#### WHAT YOU NEED TO DO:
Repeat the whole listing below precisely. Omit all pictures.

== Segment start ==

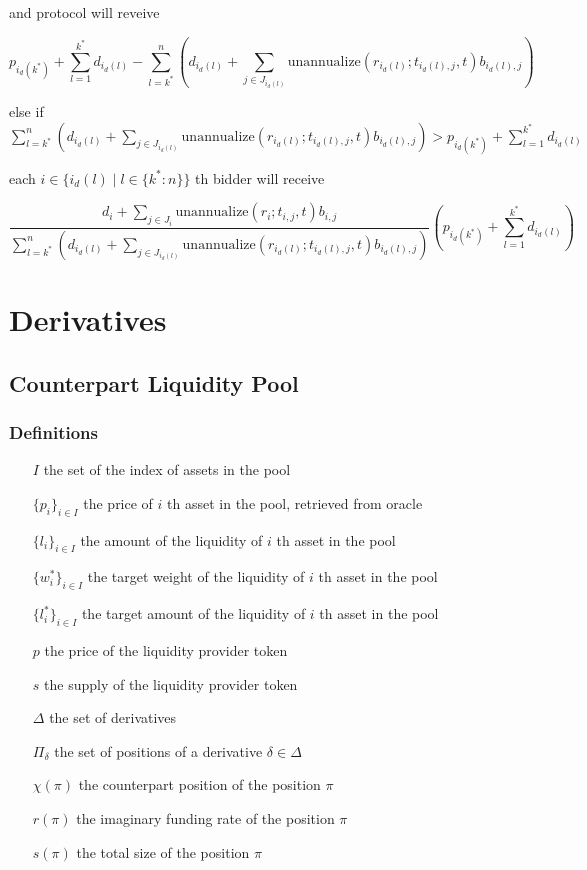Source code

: \documentclass[dvipdfmx]{jsarticle}
\begin{document}
and protocol will reveive

$$
  p_{i_d(k^*)} + \sum_{l=1}^{k^*} d_{i_d(l)} - \sum_{l=k^*}^n \left(d_{i_d(l)} + \sum_{j \in J_{i_d(l)}} \text{unannualize}(r_{i_d(l)}; t_{i_d(l),j}, t) b_{i_d(l),j} \right)
$$

else if $\sum_{l=k^*}^n \left(d_{i_d(l)} + \sum_{j \in J_{i_d(l)}} \text{unannualize}(r_{i_d(l)}; t_{i_d(l),j}, t) b_{i_d(l),j} \right) > p_{i_d(k^*)} + \sum_{l=1}^{k^*} d_{i_d(l)}$

each $i \in \{i_d(l) \mid l \in \{k^*:n\}\}$ th bidder will receive

$$
  \frac{d_i + \sum_{j \in J_i} \text{unannualize}(r_i; t_{i,j}, t) b_{i,j}}{\sum_{l=k^*}^n \left(d_{i_d(l)} + \sum_{j \in J_{i_d(l)}} \text{unannualize}(r_{i_d(l)}; t_{i_d(l),j}, t) b_{i_d(l),j} \right)} \left( p_{i_d(k^*)} + \sum_{l=1}^{k^*} d_{i_d(l)} \right)
$$

\section{Derivatives}

\subsection{Counterpart Liquidity Pool}

\subsubsection{Definitions}

\begin{itemize}
  \item[$I$] the set of the index of assets in the pool
  \item[$\{p_i\}_{i \in I}$] the price of $i$ th asset in the pool, retrieved from oracle
  \item[$\{l_i\}_{i \in I}$] the amount of the liquidity of $i$ th asset in the pool
  \item[$\{w_i^*\}_{i \in I}$] the target weight of the liquidity of $i$ th asset in the pool
  \item[$\{l_i^*\}_{i \in I}$] the target amount of the liquidity of $i$ th asset in the pool
  \item[$p$] the price of the liquidity provider token
  \item[$s$] the supply of the liquidity provider token
  \item[$\Delta$] the set of derivatives 
  \item[$\Pi_\delta$] the set of positions of a derivative $\delta \in \Delta$
  \item[$\chi(\pi)$] the counterpart position of the position $\pi$
  \item[$r(\pi)$] the imaginary funding rate of the position $\pi$
  \item[$s(\pi)$] the total size of the position $\pi$
\end{itemize}
\end{document}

== Segment end ==

#### RESPONSE AREA:
Source code

: \documentclass[dvipdfmx]{jsarticle}
\begin{document}
and protocol will reveive

$$
  p_{i_d(k^*)} + \sum_{l=1}^{k^*} d_{i_d(l)} - \sum_{l=k^*}^n \left(d_{i_d(l)} + \sum_{j \in J_{i_d(l)}} \text{unannualize}(r_{i_d(l)}; t_{i_d(l),j}, t) b_{i_d(l),j} \right)
$$

else if $\sum_{l=k^*}^n \left(d_{i_d(l)} + \sum_{j \in J_{i_d(l)}} \text{unannualize}(r_{i_d(l)}; t_{i_d(l),j}, t) b_{i_d(l),j} \right) > p_{i_d(k^*)} + \sum_{l=1}^{k^*} d_{i_d(l)}$

each $i \in \{i_d(l) \mid l \in \{k^*:n\}\}$ th bidder will receive

$$
  \frac{d_i + \sum_{j \in J_i} \text{unannualize}(r_i; t_{i,j}, t) b_{i,j}}{\sum_{l=k^*}^n \left(d_{i_d(l)} + \sum_{j \in J_{i_d(l)}} \text{unannualize}(r_{i_d(l)}; t_{i_d(l),j}, t) b_{i_d(l),j} \right)} \left( p_{i_d(k^*)} + \sum_{l=1}^{k^*} d_{i_d(l)} \right)
$$

\section{Derivatives}

\subsection{Counterpart Liquidity Pool}

\subsubsection{Definitions}

\begin{itemize}
  \item[$I$] the set of the index of assets in the pool
  \item[$\{p_i\}_{i \in I}$] the price of $i$ th asset in the pool, retrieved from oracle
  \item[$\{l_i\}_{i \in I}$] the amount of the liquidity of $i$ th asset in the pool
  \item[$\{w_i^*\}_{i \in I}$] the target weight of the liquidity of $i$ th asset in the pool
  \item[$\{l_i^*\}_{i \in I}$] the target amount of the liquidity of $i$ th asset in the pool
  \item[$p$] the price of the liquidity provider token
  \item[$s$] the supply of the liquidity provider token
  \item[$\Delta$] the set of derivatives 
  \item[$\Pi_\delta$] the set of positions of a derivative $\delta \in \Delta$
  \item[$\chi(\pi)$] the counterpart position of the position $\pi$
  \item[$r(\pi)$] the imaginary funding rate of the position $\pi$
  \item[$s(\pi)$] the total size of the position $\pi$
\end{itemize}
\end{document}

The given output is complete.